Implied copying can be tough to prove. What if there was a way you could improve your odds of demonstrating there was copying? Copyright traps are one tool.
Copyright traps involve seeding a work with minor errors. These mistakes will not affect the normal use of the piece. Let’s say an encyclopedia includes some entries which are entirely fictional. Because there is no basis in fact for them, other than the fake entry, any appearance in a later work is strong evidence of copying.
The Mountweazel biography was an example of just this. The New Columbia Encyclopedia created an entry for a fictional photographer to trap potential copiers. Mapmakers have also used this technique for centuries. The town of Agloe, New York existed only on a map (it was later incorporated as a municipality when someone built a store there, but that came after the fact).

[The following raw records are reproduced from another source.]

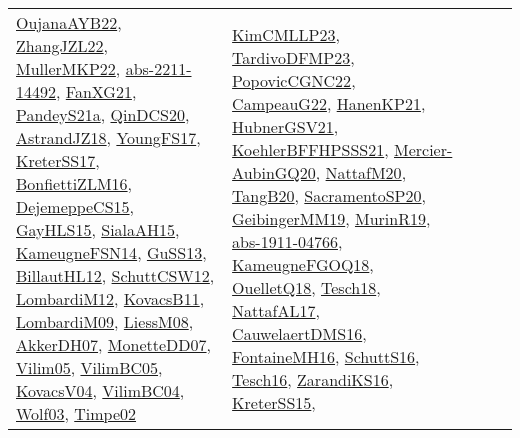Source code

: {\begin{longtable}{llp{6cm}p{6cm}p{6cm}}
\href{papers/OujanaAYB22.pdf}{OujanaAYB22}\cite{OujanaAYB22}, \href{papers/ZhangJZL22.pdf}{ZhangJZL22}\cite{ZhangJZL22}, \href{articles/MullerMKP22.pdf}{MullerMKP22}\cite{MullerMKP22}, \href{articles/abs-2211-14492.pdf}{abs-2211-14492}\cite{abs-2211-14492}, \href{articles/FanXG21.pdf}{FanXG21}\cite{FanXG21}, \href{articles/PandeyS21a.pdf}{PandeyS21a}\cite{PandeyS21a}, \href{articles/QinDCS20.pdf}{QinDCS20}\cite{QinDCS20}, \href{papers/AstrandJZ18.pdf}{AstrandJZ18}\cite{AstrandJZ18}, \href{papers/YoungFS17.pdf}{YoungFS17}\cite{YoungFS17}, \href{articles/KreterSS17.pdf}{KreterSS17}\cite{KreterSS17}, \href{papers/BonfiettiZLM16.pdf}{BonfiettiZLM16}\cite{BonfiettiZLM16}, \href{papers/DejemeppeCS15.pdf}{DejemeppeCS15}\cite{DejemeppeCS15}, \href{papers/GayHLS15.pdf}{GayHLS15}\cite{GayHLS15}, \href{papers/SialaAH15.pdf}{SialaAH15}\cite{SialaAH15}, \href{articles/KameugneFSN14.pdf}{KameugneFSN14}\cite{KameugneFSN14}, \href{papers/GuSS13.pdf}{GuSS13}\cite{GuSS13}, \href{papers/BillautHL12.pdf}{BillautHL12}\cite{BillautHL12}, \href{papers/SchuttCSW12.pdf}{SchuttCSW12}\cite{SchuttCSW12}, \href{articles/LombardiM12.pdf}{LombardiM12}\cite{LombardiM12}, \href{articles/KovacsB11.pdf}{KovacsB11}\cite{KovacsB11}, \href{papers/LombardiM09.pdf}{LombardiM09}\cite{LombardiM09}, \href{articles/LiessM08.pdf}{LiessM08}\cite{LiessM08}, \href{papers/AkkerDH07.pdf}{AkkerDH07}\cite{AkkerDH07}, \href{papers/MonetteDD07.pdf}{MonetteDD07}\cite{MonetteDD07}, \href{papers/Vilim05.pdf}{Vilim05}\cite{Vilim05}, \href{articles/VilimBC05.pdf}{VilimBC05}\cite{VilimBC05}, \href{papers/KovacsV04.pdf}{KovacsV04}\cite{KovacsV04}, \href{papers/VilimBC04.pdf}{VilimBC04}\cite{VilimBC04}, \href{papers/Wolf03.pdf}{Wolf03}\cite{Wolf03}, \href{articles/Timpe02.pdf}{Timpe02}\cite{Timpe02} & \href{papers/KimCMLLP23.pdf}{KimCMLLP23}\cite{KimCMLLP23}, \href{papers/TardivoDFMP23.pdf}{TardivoDFMP23}\cite{TardivoDFMP23}, \href{papers/PopovicCGNC22.pdf}{PopovicCGNC22}\cite{PopovicCGNC22}, \href{articles/CampeauG22.pdf}{CampeauG22}\cite{CampeauG22}, \href{papers/HanenKP21.pdf}{HanenKP21}\cite{HanenKP21}, \href{articles/HubnerGSV21.pdf}{HubnerGSV21}\cite{HubnerGSV21}, \href{articles/KoehlerBFFHPSSS21.pdf}{KoehlerBFFHPSSS21}\cite{KoehlerBFFHPSSS21}, \href{papers/Mercier-AubinGQ20.pdf}{Mercier-AubinGQ20}\cite{Mercier-AubinGQ20}, \href{papers/NattafM20.pdf}{NattafM20}\cite{NattafM20}, \href{papers/TangB20.pdf}{TangB20}\cite{TangB20}, \href{articles/SacramentoSP20.pdf}{SacramentoSP20}\cite{SacramentoSP20}, \href{papers/GeibingerMM19.pdf}{GeibingerMM19}\cite{GeibingerMM19}, \href{papers/MurinR19.pdf}{MurinR19}\cite{MurinR19}, \href{articles/abs-1911-04766.pdf}{abs-1911-04766}\cite{abs-1911-04766}, \href{papers/KameugneFGOQ18.pdf}{KameugneFGOQ18}\cite{KameugneFGOQ18}, \href{papers/OuelletQ18.pdf}{OuelletQ18}\cite{OuelletQ18}, \href{papers/Tesch18.pdf}{Tesch18}\cite{Tesch18}, \href{articles/NattafAL17.pdf}{NattafAL17}\cite{NattafAL17}, \href{papers/CauwelaertDMS16.pdf}{CauwelaertDMS16}\cite{CauwelaertDMS16}, \href{papers/FontaineMH16.pdf}{FontaineMH16}\cite{FontaineMH16}, \href{papers/SchuttS16.pdf}{SchuttS16}\cite{SchuttS16}, \href{papers/Tesch16.pdf}{Tesch16}\cite{Tesch16}, \href{articles/ZarandiKS16.pdf}{ZarandiKS16}\cite{ZarandiKS16}, \href{papers/KreterSS15.pdf}{KreterSS15}\cite{KreterSS15}, 
\end{longtable}}
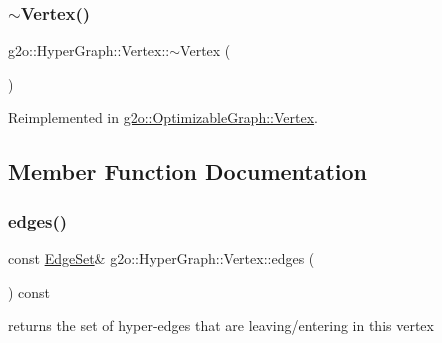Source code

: \subsubsection{\texorpdfstring{$\sim$\+Vertex()}{~Vertex()}}
{\footnotesize\ttfamily g2o\+::\+Hyper\+Graph\+::\+Vertex\+::$\sim$\+Vertex (\begin{DoxyParamCaption}{ }\end{DoxyParamCaption})\hspace{0.3cm}{\ttfamily [virtual]}}



Reimplemented in \mbox{\hyperlink{classg2o_1_1_optimizable_graph_1_1_vertex_ac2208bfef95bba9670f13933d68fb929}{g2o\+::\+Optimizable\+Graph\+::\+Vertex}}.



\subsection{Member Function Documentation}
\mbox{\label{classg2o_1_1_hyper_graph_1_1_vertex_a3794ff3310c1dc05619bf0b77eaa4caa}} 
\subsubsection{\texorpdfstring{edges()}{edges()}\hspace{0.1cm}{\footnotesize\ttfamily [1/2]}}
{\footnotesize\ttfamily const \mbox{\hyperlink{classg2o_1_1_hyper_graph_a5e2970e236c0dcb4eff7c205d7b6b4ae}{Edge\+Set}}\& g2o\+::\+Hyper\+Graph\+::\+Vertex\+::edges (\begin{DoxyParamCaption}{ }\end{DoxyParamCaption}) const\hspace{0.3cm}{\ttfamily [inline]}}



returns the set of hyper-\/edges that are leaving/entering in this vertex 

\mbox{\label{classg2o_1_1_hyper_graph_1_1_vertex_a35cbf4ea796797bb5d9c35a41454e8fb}} 
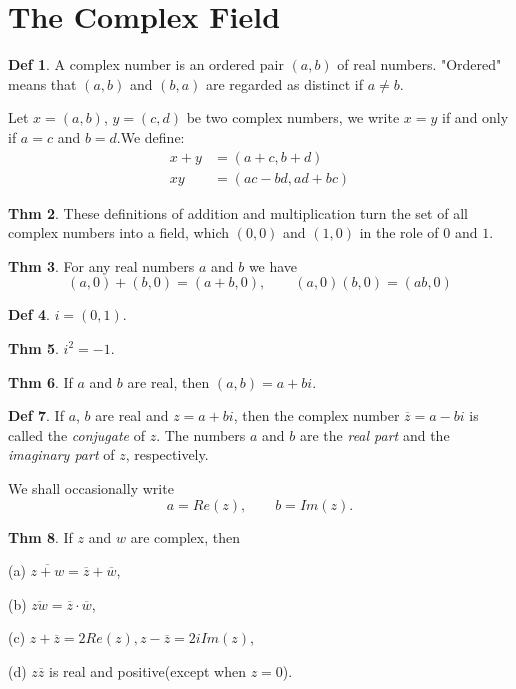 \documentclass{article}
\theoremstyle{definition}
\newtheorem{definition}{Def}
\newtheorem{theorem}[definition]{Thm}
\begin{document}
\section{The Complex Field}
\begin{definition}
    A complex number is an ordered pair $(a, b)$ of real numbers. "Ordered" means that $(a, b)$ and $(b, a)$ are regarded as distinct if $a\neq b$.\par
    Let $x=(a, b)$, $y=(c, d)$ be two complex numbers, we write $x=y$ if and only if $a=c$ and $b=d$.We define:
    \[
    \begin{aligned}
        x+y&=(a+c, b+d) \\
        xy&=(ac-bd, ad+bc)
    \end{aligned}
    \]
\end{definition}
\begin{theorem}
    These definitions of addition and multiplication turn the set of all complex numbers into a field, which $(0, 0)$ and $(1, 0)$ in the role of $0$ and $1$.
\end{theorem}
\begin{theorem}
    For any real numbers $a$ and $b$ we have
    \[
    (a, 0) + (b, 0) = (a+b, 0),\qquad (a, 0)(b, 0)= (ab, 0)
    \]
\end{theorem}
\begin{definition}
    $i=(0, 1)$.
\end{definition}
\begin{theorem}
    $i^2=-1$.
\end{theorem}
\begin{theorem}
    If $a$ and $b$ are real, then $(a, b)=a+bi$.
\end{theorem}
\begin{definition}
    If $a$, $b$ are real and $z = a+bi$, then the complex number $\overline{z}=a-bi$ is called the \textit{conjugate} of $z$. The numbers $a$ and $b$ are the \textit{real part} and the \textit{imaginary part} of $z$, respectively.\par
    We shall occasionally write
    \[
    a=Re(z),\qquad b=Im(z).
    \]
\end{definition}
\begin{theorem}
    If $z$ and $w$ are complex, then\par
    (a) $\overline{z+w}=\overline{z}+\overline{w}$,\par
    (b) $\overline{zw}=\overline{z}\cdot\overline{w}$,\par
    (c) $z+\overline{z}=2Re(z),z-\overline{z}=2iIm(z)$,\par
    (d) $z\overline{z}$ is real and positive(except when $z=0$).
\end{theorem}
\end{document}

If you use music services which display lyrics along with the songs you have undoubtedly seen copyright traps. Many online lyrics have errors in them. Sometimes these are only due to the grammar and spelling shortcomings of the transcribers. In many cases, however, the errors are intentional. By using homonyms or punctuation errors which do not affect singing-along they can provide evidence of copying if the same errors occur elsewhere.
Copyright traps are not infallible. The makers of the Trivial Pursuit game were sued when they included an answer declaring that Columbo’s first name was Philip. In fact the detective never had a first name during the television series. An earlier trivia book had included the fake information as a trap and they sued Trivial Pursuit over the copying. They lost, however, most likely because it was the only example of copying they could prove. Trivial Pursuit’s defence that it was “research, not copying” carried the day. If the game had included more errors from the same source it might have been different.
If your business uses big chunks of data or information that you want to protect against copying, traps are something to consider. You cannot use them if the information has to be 100% correct, obviously. And you need to keep the existence of the trap tightly restricted. Many infringements result from departed or disgruntled employees and so they should not know of the traps being laid. But for things like directories or large lists of data that may contain errors without compromising their usefulness they are valuable. I would wager that virtually any phonebook in the world has numerous fake entries included for this purpose.
Copyright is a rich field and copyright traps are just a small element. But think about them the next time you find a mistake somewhere. The writer might have made an error but she just might be clever.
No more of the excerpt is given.